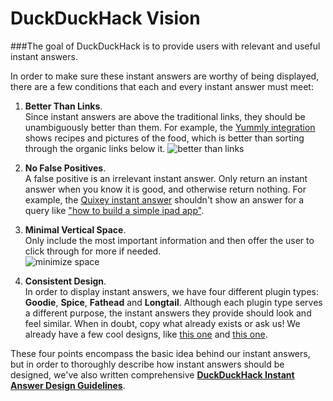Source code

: # DuckDuckHack Vision

###The goal of DuckDuckHack is to provide users with relevant and useful instant answers.

In order to make sure these instant answers are worthy of being displayed, there are a few conditions that each and every instant answer must meet:

1. **Better Than Links**.  
    Since instant answers are above the traditional links, they should be unambiguously better than them. For example, the [Yummly integration](https://ddg.gg/?q=garlic+steak+recipe) shows recipes and pictures of the food, which is better than sorting through the organic links below it.
    ![better than links](https://s3.amazonaws.com/ddg-assets/docs/better_than_links.png)

2. **No False Positives**.  
    A false positive is an irrelevant instant answer. Only return an instant answer when you know it is good, and otherwise return nothing. For example, the [Quixey instant answer](http://ddg.gg/?q=flight+search+app) shouldn't show an answer for a query like ["how to build a simple ipad app"](https://duckduckgo.com/?q=how+to+build+a+simple+ipad+app).

3. **Minimal Vertical Space**.  
     Only include the most important information and then offer the user to click through for more if needed.  
    ![minimize space](https://s3.amazonaws.com/ddg-assets/docs/minimize_space.png)

4. **Consistent Design**.  
    In order to display instant answers, we have four different plugin types: **Goodie**, **Spice**, **Fathead** and **Longtail**. Although each plugin type serves a different purpose, the instant answers they provide should look and feel similar. When in doubt, copy what already exists or ask us! We already have a few cool designs, like [this one](https://duckduckgo.com/?q=movies) and [this one](https://duckduckgo.com/?q=garlic+steak+recipe).

These four points encompass the basic idea behind our instant answers, but in order to thoroughly describe how instant answers should be designed, we've also written comprehensive [**DuckDuckHack Instant Answer Design Guidelines**](https://github.com/duckduckgo/DuckDuckGo-Documentation/blob/master/DuckDuckHack/Styleguide/design_styleguide.md).
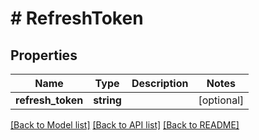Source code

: # # RefreshToken

## Properties

Name | Type | Description | Notes
------------ | ------------- | ------------- | -------------
**refresh_token** | **string** |  | [optional]

[[Back to Model list]](../../README.md#models) [[Back to API list]](../../README.md#endpoints) [[Back to README]](../../README.md)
***
_Description of the task_: Copy every record exactly; no pictures.

_Solution for this exercise_:
Source code

: # DuckDuckHack Vision

###The goal of DuckDuckHack is to provide users with relevant and useful instant answers.

In order to make sure these instant answers are worthy of being displayed, there are a few conditions that each and every instant answer must meet:

1. **Better Than Links**.  
    Since instant answers are above the traditional links, they should be unambiguously better than them. For example, the [Yummly integration](https://ddg.gg/?q=garlic+steak+recipe) shows recipes and pictures of the food, which is better than sorting through the organic links below it.
    ![better than links](https://s3.amazonaws.com/ddg-assets/docs/better_than_links.png)

2. **No False Positives**.  
    A false positive is an irrelevant instant answer. Only return an instant answer when you know it is good, and otherwise return nothing. For example, the [Quixey instant answer](http://ddg.gg/?q=flight+search+app) shouldn't show an answer for a query like ["how to build a simple ipad app"](https://duckduckgo.com/?q=how+to+build+a+simple+ipad+app).

3. **Minimal Vertical Space**.  
     Only include the most important information and then offer the user to click through for more if needed.  
    ![minimize space](https://s3.amazonaws.com/ddg-assets/docs/minimize_space.png)

4. **Consistent Design**.  
    In order to display instant answers, we have four different plugin types: **Goodie**, **Spice**, **Fathead** and **Longtail**. Although each plugin type serves a different purpose, the instant answers they provide should look and feel similar. When in doubt, copy what already exists or ask us! We already have a few cool designs, like [this one](https://duckduckgo.com/?q=movies) and [this one](https://duckduckgo.com/?q=garlic+steak+recipe).

These four points encompass the basic idea behind our instant answers, but in order to thoroughly describe how instant answers should be designed, we've also written comprehensive [**DuckDuckHack Instant Answer Design Guidelines**](https://github.com/duckduckgo/DuckDuckGo-Documentation/blob/master/DuckDuckHack/Styleguide/design_styleguide.md).
Source code

: # # RefreshToken

## Properties

Name | Type | Description | Notes
------------ | ------------- | ------------- | -------------
**refresh_token** | **string** |  | [optional]

[[Back to Model list]](../../README.md#models) [[Back to API list]](../../README.md#endpoints) [[Back to README]](../../README.md)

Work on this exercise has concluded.